Much of Old English poetry was probably intended to be chanted, with harp accompaniment, by the Anglo-Saxon scop, or bard of the times. Often bold and strong, but also mournful and elegiac in spirit, this poetry emphasizes the sorrow and ultimate futility of life and the helplessness of humans before the power of fate and the natural forces. Almost all this poetry is composed without rhyme, in a characteristic line, or verse, of four stressed syllables alternating with an indeterminate number of unstressed ones. This line strikes strangely on ears habituated to the usual modern rythmical pattern, in which the rythmical unit, or foot, theoretically consists of a constant number (either one or two) of unaccented syllables that always precede or follow any stressed syllable. Another unfamiliar but equally striking and most prominent feature in the formal character of Old English poetry is structural alliteration, or the use of syllables beginning with similar sounds in two or three of the stresses in each line.
All these qualities of form and spirit are exemplified in the epic poem Beowulf, written somewhere within the 8th century -- beginning and ending with the funeral of the great Danish king Hroðgar. Composed against a background of impending disaster, it describes the exploits of a Scandinavian culture hero, Beowulf, in destroying the monster Grendel, Grendel's mother in his youth, and later in his elderly existence, a fire-breathing dragon. In these sequences Beowulf is shown not only as a glorious hero, but as a savior of the people. The Old Germanic virtue of mutual loyalty between leader and followers is evoked effectively and touchingly in the aged Beowulf's sacrifice of his life and in the reproaches heaped on the retainers who desert him in this tragic but climactic second battle.
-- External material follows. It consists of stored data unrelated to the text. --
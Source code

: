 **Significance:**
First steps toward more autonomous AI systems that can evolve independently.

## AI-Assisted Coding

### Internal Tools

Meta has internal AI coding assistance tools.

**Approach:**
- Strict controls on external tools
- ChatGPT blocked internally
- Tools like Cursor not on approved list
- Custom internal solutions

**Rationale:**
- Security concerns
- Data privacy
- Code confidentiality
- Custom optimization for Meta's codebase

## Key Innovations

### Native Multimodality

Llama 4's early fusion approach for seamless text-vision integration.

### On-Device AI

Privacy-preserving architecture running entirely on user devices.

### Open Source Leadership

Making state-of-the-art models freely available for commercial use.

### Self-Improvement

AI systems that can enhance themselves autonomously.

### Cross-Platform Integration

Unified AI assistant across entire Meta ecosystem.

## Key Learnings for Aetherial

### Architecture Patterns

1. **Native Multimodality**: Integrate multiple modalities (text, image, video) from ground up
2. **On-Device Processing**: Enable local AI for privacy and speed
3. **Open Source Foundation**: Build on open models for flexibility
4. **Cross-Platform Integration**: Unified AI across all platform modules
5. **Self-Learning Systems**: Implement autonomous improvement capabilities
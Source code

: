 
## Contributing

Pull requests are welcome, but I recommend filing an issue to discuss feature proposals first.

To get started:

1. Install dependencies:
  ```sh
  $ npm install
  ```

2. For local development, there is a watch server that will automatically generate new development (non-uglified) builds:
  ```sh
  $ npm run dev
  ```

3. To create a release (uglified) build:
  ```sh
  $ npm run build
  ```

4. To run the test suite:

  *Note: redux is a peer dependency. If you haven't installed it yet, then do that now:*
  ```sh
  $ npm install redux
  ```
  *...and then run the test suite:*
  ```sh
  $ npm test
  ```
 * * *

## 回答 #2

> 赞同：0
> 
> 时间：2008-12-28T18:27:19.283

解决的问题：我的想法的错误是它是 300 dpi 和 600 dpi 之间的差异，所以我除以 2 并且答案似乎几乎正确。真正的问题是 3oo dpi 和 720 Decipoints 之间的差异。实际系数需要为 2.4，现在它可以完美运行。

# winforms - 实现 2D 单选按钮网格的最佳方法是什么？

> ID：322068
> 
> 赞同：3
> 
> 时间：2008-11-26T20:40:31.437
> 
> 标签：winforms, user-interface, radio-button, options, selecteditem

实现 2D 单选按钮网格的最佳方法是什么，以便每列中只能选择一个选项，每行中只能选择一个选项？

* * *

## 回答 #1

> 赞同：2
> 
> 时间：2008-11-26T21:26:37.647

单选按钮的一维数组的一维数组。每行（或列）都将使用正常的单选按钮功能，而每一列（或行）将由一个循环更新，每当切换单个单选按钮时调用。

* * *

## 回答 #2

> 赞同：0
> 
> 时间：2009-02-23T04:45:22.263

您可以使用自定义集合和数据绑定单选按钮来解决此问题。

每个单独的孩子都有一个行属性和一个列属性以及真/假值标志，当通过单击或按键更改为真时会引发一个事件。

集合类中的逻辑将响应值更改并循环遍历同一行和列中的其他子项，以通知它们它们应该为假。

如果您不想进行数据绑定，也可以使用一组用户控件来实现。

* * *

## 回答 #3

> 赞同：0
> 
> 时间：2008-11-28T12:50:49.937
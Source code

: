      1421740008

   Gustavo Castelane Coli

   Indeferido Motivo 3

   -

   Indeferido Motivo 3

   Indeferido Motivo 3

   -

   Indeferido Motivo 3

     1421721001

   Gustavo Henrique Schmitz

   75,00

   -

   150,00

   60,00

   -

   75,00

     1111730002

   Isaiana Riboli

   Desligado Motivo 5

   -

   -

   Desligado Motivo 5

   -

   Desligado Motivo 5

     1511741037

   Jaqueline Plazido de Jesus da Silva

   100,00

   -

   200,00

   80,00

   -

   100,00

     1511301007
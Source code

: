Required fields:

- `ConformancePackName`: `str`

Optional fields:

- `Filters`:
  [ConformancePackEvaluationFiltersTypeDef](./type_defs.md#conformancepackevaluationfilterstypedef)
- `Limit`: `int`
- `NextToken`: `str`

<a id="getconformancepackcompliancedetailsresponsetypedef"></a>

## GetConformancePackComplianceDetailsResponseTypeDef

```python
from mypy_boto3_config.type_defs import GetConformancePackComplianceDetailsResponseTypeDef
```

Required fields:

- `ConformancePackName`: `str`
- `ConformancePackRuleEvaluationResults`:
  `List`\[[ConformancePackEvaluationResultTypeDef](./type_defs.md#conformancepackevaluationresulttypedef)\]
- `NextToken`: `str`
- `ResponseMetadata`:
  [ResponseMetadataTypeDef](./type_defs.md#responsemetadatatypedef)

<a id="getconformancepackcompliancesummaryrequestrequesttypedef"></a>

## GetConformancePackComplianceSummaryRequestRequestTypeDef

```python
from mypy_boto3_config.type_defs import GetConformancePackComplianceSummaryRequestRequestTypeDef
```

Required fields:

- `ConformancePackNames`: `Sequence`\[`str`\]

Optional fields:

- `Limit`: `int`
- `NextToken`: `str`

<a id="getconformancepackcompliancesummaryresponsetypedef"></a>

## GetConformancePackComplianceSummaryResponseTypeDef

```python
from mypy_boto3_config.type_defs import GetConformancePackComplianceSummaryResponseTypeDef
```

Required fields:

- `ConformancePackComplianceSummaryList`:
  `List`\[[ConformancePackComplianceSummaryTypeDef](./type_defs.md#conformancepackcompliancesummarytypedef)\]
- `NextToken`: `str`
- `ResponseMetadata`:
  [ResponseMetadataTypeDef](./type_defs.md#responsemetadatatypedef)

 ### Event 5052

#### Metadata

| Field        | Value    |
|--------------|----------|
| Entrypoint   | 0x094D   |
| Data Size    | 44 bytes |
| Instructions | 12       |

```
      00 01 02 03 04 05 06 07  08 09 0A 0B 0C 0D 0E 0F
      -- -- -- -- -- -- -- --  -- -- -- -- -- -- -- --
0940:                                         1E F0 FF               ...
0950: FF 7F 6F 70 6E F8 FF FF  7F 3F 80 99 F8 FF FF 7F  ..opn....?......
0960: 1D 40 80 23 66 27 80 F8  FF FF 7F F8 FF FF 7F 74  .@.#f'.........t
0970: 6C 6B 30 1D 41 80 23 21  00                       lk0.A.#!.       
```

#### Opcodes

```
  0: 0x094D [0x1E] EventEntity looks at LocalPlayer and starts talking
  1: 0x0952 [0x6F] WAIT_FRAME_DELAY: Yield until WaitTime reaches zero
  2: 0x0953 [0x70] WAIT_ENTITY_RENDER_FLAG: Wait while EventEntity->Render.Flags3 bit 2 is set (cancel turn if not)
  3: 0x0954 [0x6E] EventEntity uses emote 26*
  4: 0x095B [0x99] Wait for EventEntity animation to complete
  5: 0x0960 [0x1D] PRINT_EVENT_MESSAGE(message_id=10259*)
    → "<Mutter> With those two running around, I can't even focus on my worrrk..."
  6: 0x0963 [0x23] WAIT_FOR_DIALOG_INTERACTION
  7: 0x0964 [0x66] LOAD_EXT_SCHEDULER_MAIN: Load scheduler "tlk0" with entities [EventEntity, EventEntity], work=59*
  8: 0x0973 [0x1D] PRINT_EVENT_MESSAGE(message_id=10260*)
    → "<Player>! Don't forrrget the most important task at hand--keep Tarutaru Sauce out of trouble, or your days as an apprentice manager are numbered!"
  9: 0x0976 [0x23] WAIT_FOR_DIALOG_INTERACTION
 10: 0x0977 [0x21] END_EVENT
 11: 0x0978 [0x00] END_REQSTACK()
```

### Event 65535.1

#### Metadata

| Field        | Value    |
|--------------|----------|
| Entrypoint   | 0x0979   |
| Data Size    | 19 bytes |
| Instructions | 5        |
The extraordinary artistry with which fragments of other heroic tales are incorporated to highten the main action, and "with which the whole plot is reduced to symmetry," has only recently been fully recognized.
Another feature of Beowulf is the weakening of the sense of the ultimate power of arbitrary fate. The injection of the Christian idea of dependence on a just God is evident in the epic. [That feature is typical of other Old English literature, for almost all of what survives was preserved by monastic copyists. Most of it was actually composed by religious writers after the early conversion of the people from their faith in the older Germanic divinities.]
Sacred legend and story were reduced to verse in poems resembling Beowulf in form. At first such verse was rendered in the somewhat simple, stark style of the poems of Caedmon, a humble man of the late 7th century who was described by the historian and theologian Saint Bede the Venerable as having received the gift of song from God. Later the same type of subject matter was treated in the more ornate language of the Anglo-Saxon poet Cynewulf and his school. The best of their productions is probably the passionate "Dream of the Rood."
In addition to these religious compositions, Old English poets produced a number of more or less lyrical poems of shorter length, which do not contain specific Christian doctrine and which evoke the Anglo-Saxon sense of the harshness of circumstance and the sadness of the human lot. "The Wanderer" and "The Seafarer" are among the most beautiful of this group of Old English poems.
With regards to prose, prose in Old English is represented by a large number of religious works. The imposing scholarship of monasteries in northern England in the late 7th century reached its peak in the Latin work Historia Ecclesiastica Gentis Anglorum (Ecclesiastical History of the English People, 731) by Bede. The great educational effort of Alfred, king of the West Saxons, in the 9th century produced an Old English translation of this important historical work and of many others, including De Consolatione Philosophiae (The Consolation of Philosophy),by Boethius. This was a significant work of largely Platonic (innocent in intentions) philosophy easily adaptable to Christian thought, and it has had great influence on English literature.